● Work order: In the listing below, repeat exactly every line from the first through the line containing "Substituting linear values", with nothing else.

-- Material shown follows --

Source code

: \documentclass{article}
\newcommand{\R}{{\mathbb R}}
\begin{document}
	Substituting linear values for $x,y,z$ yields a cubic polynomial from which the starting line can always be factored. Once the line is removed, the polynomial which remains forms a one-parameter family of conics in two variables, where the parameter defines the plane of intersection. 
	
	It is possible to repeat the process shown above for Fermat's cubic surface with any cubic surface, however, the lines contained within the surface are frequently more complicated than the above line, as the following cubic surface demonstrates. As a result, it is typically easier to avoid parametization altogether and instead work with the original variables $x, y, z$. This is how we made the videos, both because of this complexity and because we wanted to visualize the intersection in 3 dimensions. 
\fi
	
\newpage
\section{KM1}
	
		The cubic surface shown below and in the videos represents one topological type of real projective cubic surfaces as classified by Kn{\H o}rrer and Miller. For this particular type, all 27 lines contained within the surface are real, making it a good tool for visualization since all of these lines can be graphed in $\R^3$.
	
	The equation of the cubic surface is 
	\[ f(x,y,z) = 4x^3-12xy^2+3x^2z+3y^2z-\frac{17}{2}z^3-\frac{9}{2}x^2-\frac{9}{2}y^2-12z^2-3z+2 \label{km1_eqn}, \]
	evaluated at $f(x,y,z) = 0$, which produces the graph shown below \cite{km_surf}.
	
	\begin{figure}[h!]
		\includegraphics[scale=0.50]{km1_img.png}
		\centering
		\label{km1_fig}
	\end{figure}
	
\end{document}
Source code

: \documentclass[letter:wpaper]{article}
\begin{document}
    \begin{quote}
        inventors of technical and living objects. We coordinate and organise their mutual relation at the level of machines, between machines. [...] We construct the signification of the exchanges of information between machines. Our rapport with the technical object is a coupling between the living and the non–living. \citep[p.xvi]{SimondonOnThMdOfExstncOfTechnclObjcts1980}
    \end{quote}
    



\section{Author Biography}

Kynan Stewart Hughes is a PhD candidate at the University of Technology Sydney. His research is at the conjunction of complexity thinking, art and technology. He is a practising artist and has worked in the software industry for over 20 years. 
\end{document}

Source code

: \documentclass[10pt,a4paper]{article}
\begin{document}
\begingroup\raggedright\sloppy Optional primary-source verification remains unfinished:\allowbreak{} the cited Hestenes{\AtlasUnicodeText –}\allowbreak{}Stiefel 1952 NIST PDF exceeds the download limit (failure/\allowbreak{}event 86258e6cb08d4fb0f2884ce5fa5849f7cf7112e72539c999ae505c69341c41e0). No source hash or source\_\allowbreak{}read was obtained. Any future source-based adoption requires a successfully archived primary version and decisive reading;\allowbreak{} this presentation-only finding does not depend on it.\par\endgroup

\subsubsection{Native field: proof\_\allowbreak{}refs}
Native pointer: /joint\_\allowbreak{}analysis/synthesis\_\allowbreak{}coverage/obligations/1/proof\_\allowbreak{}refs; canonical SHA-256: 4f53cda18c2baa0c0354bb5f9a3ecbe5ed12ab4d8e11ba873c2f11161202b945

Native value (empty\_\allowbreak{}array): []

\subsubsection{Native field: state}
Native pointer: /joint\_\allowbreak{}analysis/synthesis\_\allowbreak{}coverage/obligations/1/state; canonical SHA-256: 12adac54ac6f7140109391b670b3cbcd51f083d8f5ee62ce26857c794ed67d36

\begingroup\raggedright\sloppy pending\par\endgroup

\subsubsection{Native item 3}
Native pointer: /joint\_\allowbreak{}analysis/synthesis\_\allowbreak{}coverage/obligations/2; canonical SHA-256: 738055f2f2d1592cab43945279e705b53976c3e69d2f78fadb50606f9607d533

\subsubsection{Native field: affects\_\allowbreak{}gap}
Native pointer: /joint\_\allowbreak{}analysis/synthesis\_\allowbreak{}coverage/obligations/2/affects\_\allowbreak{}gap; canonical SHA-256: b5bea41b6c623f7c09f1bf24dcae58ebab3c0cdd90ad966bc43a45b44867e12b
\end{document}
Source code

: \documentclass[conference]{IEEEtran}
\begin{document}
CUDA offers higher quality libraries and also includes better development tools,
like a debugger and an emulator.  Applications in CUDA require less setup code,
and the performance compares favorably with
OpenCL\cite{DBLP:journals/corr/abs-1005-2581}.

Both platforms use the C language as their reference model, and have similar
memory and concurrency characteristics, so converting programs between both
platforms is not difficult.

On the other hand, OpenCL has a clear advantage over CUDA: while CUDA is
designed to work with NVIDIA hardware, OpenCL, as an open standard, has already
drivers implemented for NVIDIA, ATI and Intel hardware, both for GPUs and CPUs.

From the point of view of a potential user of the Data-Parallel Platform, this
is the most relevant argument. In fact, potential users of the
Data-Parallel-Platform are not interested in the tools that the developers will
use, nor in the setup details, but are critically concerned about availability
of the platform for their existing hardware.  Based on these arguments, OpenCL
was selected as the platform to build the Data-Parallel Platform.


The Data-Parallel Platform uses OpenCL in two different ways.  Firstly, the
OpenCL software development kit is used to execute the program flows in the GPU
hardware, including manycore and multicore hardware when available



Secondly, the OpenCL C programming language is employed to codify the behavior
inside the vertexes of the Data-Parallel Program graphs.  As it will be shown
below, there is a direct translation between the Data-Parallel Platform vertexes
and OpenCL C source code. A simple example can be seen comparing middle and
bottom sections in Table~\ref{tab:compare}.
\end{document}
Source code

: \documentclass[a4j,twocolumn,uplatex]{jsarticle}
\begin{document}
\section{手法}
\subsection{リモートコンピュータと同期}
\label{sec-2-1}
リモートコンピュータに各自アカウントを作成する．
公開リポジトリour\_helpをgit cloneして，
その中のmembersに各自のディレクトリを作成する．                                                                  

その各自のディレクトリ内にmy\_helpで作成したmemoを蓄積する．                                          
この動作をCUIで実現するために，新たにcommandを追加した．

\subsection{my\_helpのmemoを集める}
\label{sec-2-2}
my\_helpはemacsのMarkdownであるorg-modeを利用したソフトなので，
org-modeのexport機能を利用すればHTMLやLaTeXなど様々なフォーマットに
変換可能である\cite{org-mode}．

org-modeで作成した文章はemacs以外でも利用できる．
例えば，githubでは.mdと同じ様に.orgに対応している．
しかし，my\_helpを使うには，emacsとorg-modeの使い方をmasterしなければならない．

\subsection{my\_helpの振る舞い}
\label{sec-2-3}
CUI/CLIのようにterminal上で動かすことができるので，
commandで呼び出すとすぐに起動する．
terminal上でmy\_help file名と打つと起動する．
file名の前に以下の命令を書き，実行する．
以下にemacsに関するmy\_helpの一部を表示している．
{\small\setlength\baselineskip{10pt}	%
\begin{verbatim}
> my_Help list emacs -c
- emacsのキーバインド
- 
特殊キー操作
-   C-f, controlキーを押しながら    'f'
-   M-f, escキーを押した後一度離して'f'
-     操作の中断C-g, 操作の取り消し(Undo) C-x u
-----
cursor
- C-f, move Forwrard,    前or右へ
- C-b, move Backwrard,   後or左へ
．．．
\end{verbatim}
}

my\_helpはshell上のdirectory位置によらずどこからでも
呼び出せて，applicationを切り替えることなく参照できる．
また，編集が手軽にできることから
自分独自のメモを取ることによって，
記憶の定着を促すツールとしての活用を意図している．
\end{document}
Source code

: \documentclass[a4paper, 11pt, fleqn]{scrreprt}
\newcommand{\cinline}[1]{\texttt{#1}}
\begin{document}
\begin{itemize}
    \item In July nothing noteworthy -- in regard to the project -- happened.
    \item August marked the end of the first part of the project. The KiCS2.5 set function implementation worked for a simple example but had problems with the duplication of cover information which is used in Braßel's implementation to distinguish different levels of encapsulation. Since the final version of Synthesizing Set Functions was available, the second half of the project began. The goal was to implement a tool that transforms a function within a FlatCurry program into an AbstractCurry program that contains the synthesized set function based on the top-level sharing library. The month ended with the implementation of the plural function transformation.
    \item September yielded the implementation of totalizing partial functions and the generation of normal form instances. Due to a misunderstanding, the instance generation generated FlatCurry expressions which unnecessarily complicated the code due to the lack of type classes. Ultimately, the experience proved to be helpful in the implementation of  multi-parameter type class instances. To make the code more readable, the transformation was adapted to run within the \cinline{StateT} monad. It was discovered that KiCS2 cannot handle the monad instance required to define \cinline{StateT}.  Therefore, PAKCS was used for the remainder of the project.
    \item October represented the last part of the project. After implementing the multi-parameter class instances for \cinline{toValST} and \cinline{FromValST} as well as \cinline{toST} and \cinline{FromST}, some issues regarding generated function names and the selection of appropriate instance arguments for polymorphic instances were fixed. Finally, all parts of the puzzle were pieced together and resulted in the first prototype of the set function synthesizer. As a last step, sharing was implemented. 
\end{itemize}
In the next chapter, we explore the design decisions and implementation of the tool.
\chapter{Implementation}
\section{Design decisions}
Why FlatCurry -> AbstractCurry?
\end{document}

-- Material shown concluded --

● Answer for this exercise:
Source code

: \documentclass{article}
\newcommand{\R}{{\mathbb R}}
\begin{document}
	Substituting linear values for $x,y,z$ yields a cubic polynomial from which the starting line can always be factored. Once the line is removed, the polynomial which remains forms a one-parameter family of conics in two variables, where the parameter defines the plane of intersection. 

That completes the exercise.